Ce qui est encore plus impressionnant, pour ceux qui s’en rappellent, c’est que Christian a même fini par remporter la deuxième moitié du huitième assaut.
Évidemment lorsque la cloche a sonné, son adversaire avait remporté le round, mais c’est tout de même une démonstration d’une force de caractère immense.
« Quand il est arrivé dans le coin, il y a beaucoup de boxeurs qui auraient paniqué ou qui auraient attendu de voir ce que leur entraîneur a à dire, mais pas Christian. Quand il est arrivé dans le coin, il a regardé Marc et il a dit “on lâche les chevaux” », ajoute Samuel.
Cela s’inscrit dans sa règle morale de ne jamais arriver deuxième.
Il n’y avait aucun scénario dans la tête de Christian où il pouvait se permettre de baisser les bras.
À ce moment-là, il s’est décidé à partir après Gongora avec une seule idée en tête.
Et on ne peut pas dire que ça n’a pas été un succès, il a remporté le combat.

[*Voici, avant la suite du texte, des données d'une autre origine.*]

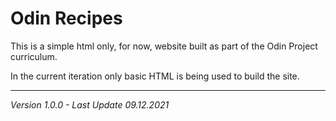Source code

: # Odin Recipes

This is a simple html only, for now, website built as part of the Odin Project curriculum. 

In the current iteration only basic HTML is being used to build the site. 

---
*Version 1.0.0 - Last Update 09.12.2021*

Photo: Vitor Munhoz – Christian Mbilli et Samuel Décarie-Drolet
Une motivation supplémentaire
Mais au-delà de tout le travail accompli et ce combat que Christian désire depuis plusieurs années, il y a une signification bien plus grande dans le cœur du boxeur.
Sa mère est malheureusement décédée à la suite d’un combat contre le cancer.
« Il avait promis à sa mère qu’il allait devenir champion du monde et il a été capable de le faire, mais il voulait aussi faire beaucoup d’argent pour prendre soin d’elle », affirme Samuel Décarie-Drolet.
Il ne faut pas oublier que Canelo a décidé de reporter le combat de sa date initiale en raison de problèmes familiaux.
Christian, lui, même après cet événement tragique, est revenu à l’entraînement.
Son entourage confirme même qu’il redouble l’effort dans ses dernières séances.
S’il est vrai que la mort d’un proche peut agir comme une source de distraction pour certains athlètes, l’entraîneur adjoint de Christian Mbilli voit plutôt cette lourde perte comme une source de motivation additionnelle.
« Sa mère avait un combat contre le cancer, qu’elle a perdu, maintenant, lui, il a un combat, qui n’est pas contre le cancer, mais il ne voudra pas le perdre », a conclu Samuel.